Collapse Source Copy Copied! [ { "source" : "localhost:9339" , "timestamp" : 1698824809647515600 , "time" : "2023-11-01T09:46:49.647515575+02:00" , "updates" : [ { "Path" : "nvidia/ib/events" , "values" : { "nvidia/ib/events" : { "Headers" : [ "id" , "object_name" , "write_to_syslog" , "description" , "type" , "event_type" , "severity" , "timestamp" , "counter" , "category" , "object_path" , "name" ], "Values" : [ "7718,Grid,false,Disk space usage in /opt/ufm/files/log is above the threshold of 90.0%.,Grid,525,Critical,2023-11-01 07:25:54,N/A,Maintenance,Grid,Disk utilization threshold reached" , "7717,Grid,false,Disk space usage in /opt/ufm/files/log is above the threshold of 90.0%.,Grid,525,Critical,2023-11-01 07:24:54,N/A,Maintenance,Grid,Disk utilization threshold reached" , "7716,Grid,false,Disk space usage in /opt/ufm/files/log is above the threshold of 90.0%.,Grid,525,Critical,2023-11-01 07:23:54,N/A,Maintenance,Grid,Disk utilization threshold reached" , "7491,ec0d9a0300d42e54,false,Mcast group is deleted: ff12601bffff0000, 00000002,Computer,67,Info,2023-10-31 06:39:21,N/A,Fabric Notification,default / Computer: r-ufm59,MCast Group Deleted" ] } } } ] } ]

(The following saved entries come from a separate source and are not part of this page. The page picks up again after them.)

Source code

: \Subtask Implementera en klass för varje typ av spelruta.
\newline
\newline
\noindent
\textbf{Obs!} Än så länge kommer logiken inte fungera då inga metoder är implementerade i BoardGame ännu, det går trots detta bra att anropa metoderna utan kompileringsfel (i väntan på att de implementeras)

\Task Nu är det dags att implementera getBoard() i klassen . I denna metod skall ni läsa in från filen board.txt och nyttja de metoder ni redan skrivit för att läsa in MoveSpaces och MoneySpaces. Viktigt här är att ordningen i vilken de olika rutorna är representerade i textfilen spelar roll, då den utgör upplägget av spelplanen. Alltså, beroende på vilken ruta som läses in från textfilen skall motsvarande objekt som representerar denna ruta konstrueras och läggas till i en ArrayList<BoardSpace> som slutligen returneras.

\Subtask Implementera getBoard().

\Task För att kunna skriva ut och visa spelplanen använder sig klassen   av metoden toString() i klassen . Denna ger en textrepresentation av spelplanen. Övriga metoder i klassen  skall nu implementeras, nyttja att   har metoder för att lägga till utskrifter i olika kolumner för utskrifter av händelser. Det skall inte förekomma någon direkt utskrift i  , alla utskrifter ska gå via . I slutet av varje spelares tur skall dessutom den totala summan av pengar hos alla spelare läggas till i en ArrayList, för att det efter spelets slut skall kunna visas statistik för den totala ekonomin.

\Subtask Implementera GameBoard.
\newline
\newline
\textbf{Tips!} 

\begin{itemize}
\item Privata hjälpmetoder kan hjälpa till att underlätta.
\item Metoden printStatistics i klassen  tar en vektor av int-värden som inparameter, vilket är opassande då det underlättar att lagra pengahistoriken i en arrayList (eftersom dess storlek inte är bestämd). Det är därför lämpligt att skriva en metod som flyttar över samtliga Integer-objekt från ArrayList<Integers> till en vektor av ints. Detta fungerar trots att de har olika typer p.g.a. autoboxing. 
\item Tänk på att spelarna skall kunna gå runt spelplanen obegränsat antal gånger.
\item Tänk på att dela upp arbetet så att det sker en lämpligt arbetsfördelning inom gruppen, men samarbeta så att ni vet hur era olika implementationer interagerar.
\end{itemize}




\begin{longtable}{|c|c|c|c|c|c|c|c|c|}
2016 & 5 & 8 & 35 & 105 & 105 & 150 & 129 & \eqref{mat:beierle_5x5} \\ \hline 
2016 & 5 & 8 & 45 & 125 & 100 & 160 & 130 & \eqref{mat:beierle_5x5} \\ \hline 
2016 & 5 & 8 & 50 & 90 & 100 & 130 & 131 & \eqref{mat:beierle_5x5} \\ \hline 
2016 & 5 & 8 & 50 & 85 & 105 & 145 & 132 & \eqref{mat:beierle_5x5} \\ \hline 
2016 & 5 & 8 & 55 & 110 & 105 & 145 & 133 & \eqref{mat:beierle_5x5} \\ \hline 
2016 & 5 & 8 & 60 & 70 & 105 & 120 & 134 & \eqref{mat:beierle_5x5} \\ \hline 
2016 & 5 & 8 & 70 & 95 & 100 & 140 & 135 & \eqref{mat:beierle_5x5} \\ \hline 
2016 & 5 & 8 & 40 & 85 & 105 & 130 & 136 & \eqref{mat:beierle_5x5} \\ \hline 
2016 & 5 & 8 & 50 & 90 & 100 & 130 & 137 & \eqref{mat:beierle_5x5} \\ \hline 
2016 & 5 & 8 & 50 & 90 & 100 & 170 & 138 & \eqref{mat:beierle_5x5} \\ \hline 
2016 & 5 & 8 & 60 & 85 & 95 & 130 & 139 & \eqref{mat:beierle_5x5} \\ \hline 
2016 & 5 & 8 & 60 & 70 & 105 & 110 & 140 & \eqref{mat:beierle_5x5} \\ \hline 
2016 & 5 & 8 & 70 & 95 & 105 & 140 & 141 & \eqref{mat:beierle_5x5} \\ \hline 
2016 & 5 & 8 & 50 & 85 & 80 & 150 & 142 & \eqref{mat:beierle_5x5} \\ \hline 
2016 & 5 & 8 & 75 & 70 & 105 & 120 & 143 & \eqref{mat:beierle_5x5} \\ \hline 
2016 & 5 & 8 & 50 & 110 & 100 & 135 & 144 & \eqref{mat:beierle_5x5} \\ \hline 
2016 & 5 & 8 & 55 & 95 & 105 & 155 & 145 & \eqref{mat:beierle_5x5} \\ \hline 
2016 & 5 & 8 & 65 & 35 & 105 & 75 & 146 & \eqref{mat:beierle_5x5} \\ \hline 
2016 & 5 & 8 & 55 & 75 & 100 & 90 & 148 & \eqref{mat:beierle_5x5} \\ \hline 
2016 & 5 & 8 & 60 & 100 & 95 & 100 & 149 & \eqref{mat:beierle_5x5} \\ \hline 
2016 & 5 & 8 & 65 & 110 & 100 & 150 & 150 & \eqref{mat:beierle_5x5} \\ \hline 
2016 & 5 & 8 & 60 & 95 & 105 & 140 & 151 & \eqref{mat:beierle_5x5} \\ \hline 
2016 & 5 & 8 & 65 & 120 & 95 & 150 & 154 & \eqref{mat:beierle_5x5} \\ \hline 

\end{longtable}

Switch rank updates are conveyed in separate messages, presenting the rank of the switches in the UFM. This data is derived from a file in the UFM and is updated by the server every 6 hours by default. The switch_rank counter is associated only with switch-level data, so there is no need to specify a port in the path. However, this counter is not connected to the telemetry cache of switch-level data. Note that if the ufm_ip is changed, the switch_rank information will not be available.

Example:

Copy Copied! gnmic -a localhost:9339 --insecure get --path nvidia/ib/guid[guid=*]/amber/switch_rank

Response:

Copy Copied! { "source" : "localhost:9339" , "timestamp" : 1719296207323383300 , "time" : "2024-06-25T09:16:47.323383222+03:00" , "updates" : [ { "Path" : "nvidia/ib/guid[guid=*]/amber/amber/switch_rank" , "values" : { "nvidia/ib/guid/amber/amber/switch_rank" : { "Headers" : "Timestamp,Node_GUID,switch_rank" , "Values" : [ "1719296205612,0x0002c903007e5220,0" ] } } } ] }





UFM Health KPI messages are provided in separate updates, offering insights into the UFM Health metrics occurring within the UFM associated with the specified IP. The response value is Prometheus formatted, as a one big string. Users can subscribe to these UFM Health KPI with the on-change feature enabled, receiving the whole UFM Health metrics if there is a change in one item. Notably, the path structure for UFM health KPI requests differs from the typical node or port-based structure and is requested after " nvidia/ib ."

Example:

Copy Copied! gnmic -a localhost:9339 --insecure get --path nvidia/ib/ufm_health_kpi/*

Response:

Copy Copied! { "source" : "localhost:9339" , "timestamp" : 1719296207323383300 , "time" : "2024-06-25T09:16:47.323383222+03:00" , "updates" : [ { "Path" : "nvidia/ib/ufm_health_kpi" , "values" : { "nvidia/ib/ufm_health_kpi" : { "value" : "# HELP server_cpu_usage_percent_avg Average of Server CPU usage percent # TYPE server_cpu_usage_percent_avg gauge server_cpu_usage_percent_avg{duration= "Last 5 minutes" } 1.5545454545454547 server_cpu_usage_percent_avg{duration= "Last 1 hour" } 1.4975206611570255 server_cpu_usage_percent_avg{duration= "Last 24 hour" } 1.505277777777778 ... events_history_counter{duration= "Last week" ,event_name= "Director Switch is Down" } 0.0 events_history_counter{duration= "Last week" ,event_name= "Node is Up" } 0.0 events_history_counter{duration= "Last week" ,event_name= "Node is Down" } 0.0 events_history_counter{duration= "Last week" ,event_name= "Link is Up" } 0.0 events_history_counter{duration= "Last week" ,event_name= "Link is Down" } 0.0 ", } } } ] }

The gNMI plugin includes a built-in Telemetry Notification Server that enables event-driven data synchronization between UFM Telemetry endpoints and the gNMI server. This real-time communication complements the existing periodic telemetry fetching mechanism controlled by the telemetry_interval parameter. See Telemetry Configurations.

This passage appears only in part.